The process at the end of which the exhibition “Mobile Worlds” (2018) was realized at Hamburg’s Museum of Arts and Crafts (MKG) was also ridden with conflict. Global entanglements were its subject, but also determined the method, which was characterized to a great extent (and unusually for a museum) by improvisation. The objects as nodes of multi-layered narratives were confronted with highly diverse curatorial actors: the custodians of the MKG as well as artists, Kurdish activists, the barber stores in Hamburg’s Bahnhofsviertel (the lively area around the main station), a school, and many more. It was always clear that the desired change of perspective on the museum matrix requires an open team, one that is eager and capable to imagine a different type of institution.

The website does not claim to reproduce “Mobile Worlds” one-to-one. It is neither a catalog nor a documentation, even though it works with elements of the exhibition. It is more driven by the desire to continue the curatorial method – into the realm of digital possibilities. More than a working sketch, an exploration, a few first steps have not (yet) come out of it. But there is a great  curiosity to explore the technical, epistemological and aesthetic possibilities of a digital museum.
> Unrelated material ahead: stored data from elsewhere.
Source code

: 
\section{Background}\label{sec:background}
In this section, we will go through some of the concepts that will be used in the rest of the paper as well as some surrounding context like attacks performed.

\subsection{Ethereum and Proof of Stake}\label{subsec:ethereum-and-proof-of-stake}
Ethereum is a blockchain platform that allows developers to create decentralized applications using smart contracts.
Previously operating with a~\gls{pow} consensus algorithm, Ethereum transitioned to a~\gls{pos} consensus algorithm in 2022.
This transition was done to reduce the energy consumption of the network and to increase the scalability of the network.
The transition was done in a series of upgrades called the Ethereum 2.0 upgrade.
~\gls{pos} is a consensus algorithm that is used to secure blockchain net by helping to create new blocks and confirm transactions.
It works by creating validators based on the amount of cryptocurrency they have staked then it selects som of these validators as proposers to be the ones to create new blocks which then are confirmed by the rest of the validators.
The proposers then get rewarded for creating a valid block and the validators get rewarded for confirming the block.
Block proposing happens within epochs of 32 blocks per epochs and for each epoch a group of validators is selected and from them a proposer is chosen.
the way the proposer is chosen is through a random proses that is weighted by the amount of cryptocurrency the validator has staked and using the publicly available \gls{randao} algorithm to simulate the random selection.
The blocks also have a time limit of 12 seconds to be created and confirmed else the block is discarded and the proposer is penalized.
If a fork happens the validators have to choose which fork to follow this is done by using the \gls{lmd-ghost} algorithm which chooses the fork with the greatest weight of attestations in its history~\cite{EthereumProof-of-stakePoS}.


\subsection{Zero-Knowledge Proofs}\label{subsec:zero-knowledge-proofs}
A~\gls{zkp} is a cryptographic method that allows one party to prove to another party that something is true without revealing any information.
For the time being, this website is far removed from the spirit of the collaborations that characterized “Mobile Worlds”.  The texts are penned by the curatorial team, but have been edited and adapted. They are patchy, subjective, and “situated.” The text-image relationship is similarly patchy. It makes no attempt to imitate the analog space of the exhibition, but follows its own associative form. As evident as the limits, but also the possibilities of the analog space are, as little tested are the forms of digital curating. Our desire is to use the digital space for further collaborations.

Like the selection of objects, the texts and photographs are the result of an engagement with a particular collection, that of the Hamburg Museum of Arts and Crafts (MKG). Other key objects were lent by the Johann Jacobs Museum in Zurich, from various collectors and artists.

In the depths of Western museum collections, one finds a considerable amount of objects that quite blatantly convey a racist imaginary. We have decided to include just some of these objects and to reproduce them blurred. With a mouse click they become accessible as historical documents.

For more information see: About


A bit of order can’t hurt. But what kind of order suits our collection? Areas and epochs? “Art,” “Africa,” “manuscripts,” “Islam,” “modernity”? Museums operate with such terms – visitors are used to them.
Our order, we readily admit, feels a bit unusual. It has no patience with the old categories. “Fertile crescent” – never heard of it. And then “pattern”, “hair” or “rubber”… What are we talking about? Well, “modernity” or “art” are not that much descriptive either. At least, our terms have the advantage to exhibit their arbitrariness. After all, everything could be completely different.


The museum is supposed to serve whom? The public, of course, but who is it? Museum administrations use surveys and outreach programs to solve that mystery. And then? Much remains the same. There is a better way to get to know the audience: active participation, and not only according to the museum´s rules. First of all, it needs to be clarified under which conditions people are willing to come together.
Does the museum dare to share curatorial responsibility with the audience? Who learns from and with whom? And how do we deal with conflicts that always arise when things get interesting (when it’s about more than just “participating”). “Mobile Worlds” was developed in exchange with the custodians of the MKG, with artists, Kurdish activists, a school and many other actors.